Direktur Eksekutif Walhi Sumbar, Tommy Adam, mendesak Mabes Polri menerapkan Undang-Undang Tindak Pidana Pencucian Uang untuk menyita aset para pemodal besar dan membongkar jaringan mafia tambang.
Menurut Tommy, persoalan tambang ilegal telah menyebar di sembilan kabupaten dan kota di Sumatera Barat.
Polda Sumbar Klaim Penindakan dari Hulu ke Hilir
Kepala Bidang Humas Polda Sumbar, Kombes Pol. Susmelawati Rosya, mengatakan pihaknya berkomitmen memberantas praktik pertambangan ilegal.

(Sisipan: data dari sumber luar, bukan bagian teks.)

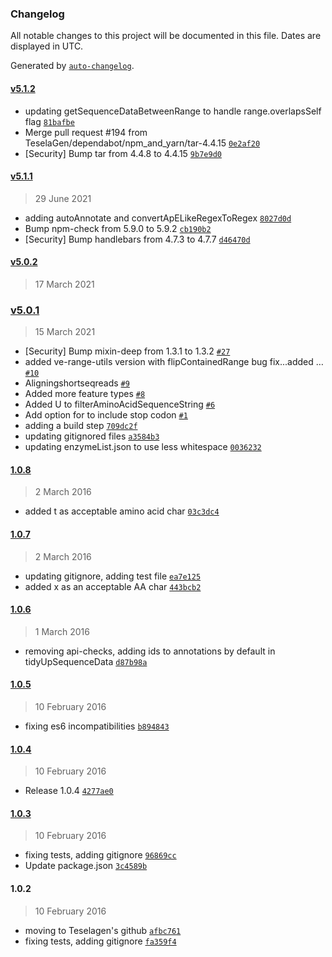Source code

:### Changelog

All notable changes to this project will be documented in this file. Dates are displayed in UTC.

Generated by [`auto-changelog`](https://github.com/CookPete/auto-changelog).

#### [v5.1.2](https://github.com/TeselaGen/ve-sequence-utils/compare/v5.1.1...v5.1.2)

- updating getSequenceDataBetweenRange to handle range.overlapsSelf flag [`81bafbe`](https://github.com/TeselaGen/ve-sequence-utils/commit/81bafbe6efd58f6919e7ec09039647d678a1c95d)
- Merge pull request #194 from TeselaGen/dependabot/npm_and_yarn/tar-4.4.15 [`0e2af20`](https://github.com/TeselaGen/ve-sequence-utils/commit/0e2af20e9ed723b90668f2bb168e4ff501f6a553)
- [Security] Bump tar from 4.4.8 to 4.4.15 [`9b7e9d0`](https://github.com/TeselaGen/ve-sequence-utils/commit/9b7e9d0457740720126feccf75da1753bdaed25f)

#### [v5.1.1](https://github.com/TeselaGen/ve-sequence-utils/compare/v5.0.2...v5.1.1)

> 29 June 2021

- adding autoAnnotate and convertApELikeRegexToRegex [`8027d0d`](https://github.com/TeselaGen/ve-sequence-utils/commit/8027d0d5002cc83a750cb86ef9676995c2c7c1d9)
- Bump npm-check from 5.9.0 to 5.9.2 [`cb190b2`](https://github.com/TeselaGen/ve-sequence-utils/commit/cb190b24ad39ce1557aee5644aa887b58af92be1)
- [Security] Bump handlebars from 4.7.3 to 4.7.7 [`d46470d`](https://github.com/TeselaGen/ve-sequence-utils/commit/d46470d6678f332b183ce0aa889b012f6683ef68)

#### [v5.0.2](https://github.com/TeselaGen/ve-sequence-utils/compare/v5.0.1...v5.0.2)

> 17 March 2021

### [v5.0.1](https://github.com/TeselaGen/ve-sequence-utils/compare/1.0.8...v5.0.1)

> 15 March 2021

- [Security] Bump mixin-deep from 1.3.1 to 1.3.2 [`#27`](https://github.com/TeselaGen/ve-sequence-utils/pull/27)
- added ve-range-utils version with flipContainedRange bug fix...added … [`#10`](https://github.com/TeselaGen/ve-sequence-utils/pull/10)
- Aligningshortseqreads [`#9`](https://github.com/TeselaGen/ve-sequence-utils/pull/9)
- Added more feature types [`#8`](https://github.com/TeselaGen/ve-sequence-utils/pull/8)
- Added U to filterAminoAcidSequenceString [`#6`](https://github.com/TeselaGen/ve-sequence-utils/pull/6)
- Add option for to include stop codon [`#1`](https://github.com/TeselaGen/ve-sequence-utils/pull/1)
- adding a build step [`709dc2f`](https://github.com/TeselaGen/ve-sequence-utils/commit/709dc2fee108bfc5bfc358b8bdde19e0809309b6)
- updating gitignored files [`a3584b3`](https://github.com/TeselaGen/ve-sequence-utils/commit/a3584b316367a94188e592efbe4a55f09e97ba2a)
- updating enzymeList.json to use less whitespace [`0036232`](https://github.com/TeselaGen/ve-sequence-utils/commit/00362323c0d6f1544117759fdf34f8b7b02f702b)

#### [1.0.8](https://github.com/TeselaGen/ve-sequence-utils/compare/1.0.7...1.0.8)

> 2 March 2016

- added t as acceptable amino acid char [`03c3dc4`](https://github.com/TeselaGen/ve-sequence-utils/commit/03c3dc44e3642b10c21974e137750d93e9dfdfb8)

#### [1.0.7](https://github.com/TeselaGen/ve-sequence-utils/compare/1.0.6...1.0.7)

> 2 March 2016

- updating gitignore, adding test file [`ea7e125`](https://github.com/TeselaGen/ve-sequence-utils/commit/ea7e1253b0e3dc79402a44f75f232b4236492ccb)
- added x as an acceptable AA char [`443bcb2`](https://github.com/TeselaGen/ve-sequence-utils/commit/443bcb2799f92922d5490b0f2aeb76ed0c9077c1)

#### [1.0.6](https://github.com/TeselaGen/ve-sequence-utils/compare/1.0.5...1.0.6)

> 1 March 2016

- removing api-checks, adding ids to annotations by default in tidyUpSequenceData [`d87b98a`](https://github.com/TeselaGen/ve-sequence-utils/commit/d87b98ac310356e7636094c18f7d2abeb17111d1)

#### [1.0.5](https://github.com/TeselaGen/ve-sequence-utils/compare/1.0.4...1.0.5)

> 10 February 2016

- fixing es6 incompatibilities [`b894843`](https://github.com/TeselaGen/ve-sequence-utils/commit/b89484332fcb1bcd095953193f4c930444cdd9a7)

#### [1.0.4](https://github.com/TeselaGen/ve-sequence-utils/compare/1.0.3...1.0.4)

> 10 February 2016

- Release 1.0.4 [`4277ae0`](https://github.com/TeselaGen/ve-sequence-utils/commit/4277ae0270dfdabee56f609435795ba72380d8fe)

#### [1.0.3](https://github.com/TeselaGen/ve-sequence-utils/compare/1.0.2...1.0.3)

> 10 February 2016

- fixing tests, adding gitignore [`96869cc`](https://github.com/TeselaGen/ve-sequence-utils/commit/96869cc2ee3e38d2e1f74ab1fa380e1fb801584a)
- Update package.json [`3c4589b`](https://github.com/TeselaGen/ve-sequence-utils/commit/3c4589b8c0ddbda553874e0c2c8ddcfcd127e685)

#### 1.0.2

> 10 February 2016

- moving to Teselagen's github [`afbc761`](https://github.com/TeselaGen/ve-sequence-utils/commit/afbc761b902944256ecaefe2d6b2eecf36dbac91)
- fixing tests, adding gitignore [`fa359f4`](https://github.com/TeselaGen/ve-sequence-utils/commit/fa359f4c76791c4e41f8ce34f3ea46fad162350a)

“Kapolda Sumbar sangat berkomitmen memberantas tambang ilegal. Dalam 1,5 bulan masa jabatan beliau, kami telah berkali-kali melakukan penegakan hukum dari hulu hingga hilir,” ujar Susmelawati kepada Sumbarkita, Senin (24/8/2026).
Ia mengatakan penindakan dilakukan terhadap sarana yang digunakan dalam aktivitas pertambangan ilegal, termasuk penyitaan alat berat dan pemusnahan mesin di lokasi.
“Di Solok Selatan kami telah menyita ekskavator dan membakar mesin dompeng di lokasi meskipun pelaku penambangan sering kali sudah melarikan diri saat petugas tiba,” ucapnya.
Menurut Susmelawati, penindakan juga diperluas hingga rantai perdagangan emas hasil tambang ilegal. Polisi, kata dia, baru-baru ini menangkap seorang warga negara India di Kabupaten Solok yang diduga membeli emas hasil tambang ilegal.
Meski demikian, pemberantasan tambang ilegal menghadapi persoalan tersendiri. Susmelawati menyebut adanya dugaan kebocoran informasi yang membuat pelaku mengetahui rencana penggerebekan sebelum aparat tiba.
“Persoalan tambang ini sangat rumit karena para pelaku di balik layar merupakan kelompok terdidik yang sering mengetahui rencana penggerebekan sebelum aparat tiba,” tuturnya.